Другие тоже не отстают: собирают косточки от арбузов и дынь, сундуки и сундучки, коробочки и кошелочки, всякие иные разности и нелепости:

«Комната Пульхерии Ивановны была вся уставлена сундуками, ящиками, ящичками и сундучочками. Множество узелков и мешков с семенами, цветочными, огородными, арбузными, висели по стенам. Множество клубков с разноцветной шерстью, лоскутков старинных платьев, шитых за полстолетия прежде, были укладены по углам в сундучках и между сундучками. Пульхерия Ивановна была большая хозяйка и собирала все, хотя иногда сама не знала, на что оно потом употребится»[60].

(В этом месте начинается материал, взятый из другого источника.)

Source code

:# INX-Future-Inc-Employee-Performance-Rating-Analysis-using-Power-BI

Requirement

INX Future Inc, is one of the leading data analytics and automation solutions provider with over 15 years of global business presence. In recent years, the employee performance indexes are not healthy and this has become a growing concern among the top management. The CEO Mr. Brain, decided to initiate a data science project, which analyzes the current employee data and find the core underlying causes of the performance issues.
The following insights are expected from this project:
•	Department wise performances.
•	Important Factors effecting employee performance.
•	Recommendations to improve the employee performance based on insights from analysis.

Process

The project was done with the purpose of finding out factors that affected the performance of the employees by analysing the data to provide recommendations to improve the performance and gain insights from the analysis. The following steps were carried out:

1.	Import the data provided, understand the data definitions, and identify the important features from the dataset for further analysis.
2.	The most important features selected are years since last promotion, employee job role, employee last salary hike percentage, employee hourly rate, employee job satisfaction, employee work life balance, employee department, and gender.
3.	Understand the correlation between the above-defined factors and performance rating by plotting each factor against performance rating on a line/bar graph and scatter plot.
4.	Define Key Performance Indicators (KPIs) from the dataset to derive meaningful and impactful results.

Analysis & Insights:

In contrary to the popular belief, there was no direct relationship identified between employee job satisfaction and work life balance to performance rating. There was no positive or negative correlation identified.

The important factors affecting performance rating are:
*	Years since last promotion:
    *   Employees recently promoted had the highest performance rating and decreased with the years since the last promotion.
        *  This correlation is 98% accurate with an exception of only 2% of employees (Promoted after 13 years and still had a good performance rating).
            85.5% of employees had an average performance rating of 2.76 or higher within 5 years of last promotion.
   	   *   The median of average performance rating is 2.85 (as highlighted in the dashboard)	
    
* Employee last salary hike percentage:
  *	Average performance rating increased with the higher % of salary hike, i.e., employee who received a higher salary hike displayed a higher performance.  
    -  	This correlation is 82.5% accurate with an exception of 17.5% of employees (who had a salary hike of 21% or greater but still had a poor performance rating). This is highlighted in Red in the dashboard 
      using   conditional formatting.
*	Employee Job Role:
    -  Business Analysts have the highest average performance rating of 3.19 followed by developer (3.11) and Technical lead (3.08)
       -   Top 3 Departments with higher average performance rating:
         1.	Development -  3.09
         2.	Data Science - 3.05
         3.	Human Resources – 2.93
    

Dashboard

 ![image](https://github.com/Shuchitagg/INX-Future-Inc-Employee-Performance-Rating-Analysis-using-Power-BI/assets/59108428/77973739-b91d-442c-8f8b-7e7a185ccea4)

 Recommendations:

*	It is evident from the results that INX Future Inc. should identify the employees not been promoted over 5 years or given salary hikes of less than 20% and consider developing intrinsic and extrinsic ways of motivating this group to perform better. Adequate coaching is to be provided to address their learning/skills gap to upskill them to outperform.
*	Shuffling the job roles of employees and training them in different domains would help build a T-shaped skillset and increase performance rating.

Куча как архетип мирового хозяйства. Может быть, и иначе: куча образуется спонтанно, не по воле и прихоти субъекта, а в силу возможных изменений, которые претерпевают вещи, вступая в строй жизни. Не является ли куча результатом разрушительного действия времени: то, что было, разрушилось, и если сохранилось что-то от бывшего единства, то лишь обломки, случайные фрагменты, руины?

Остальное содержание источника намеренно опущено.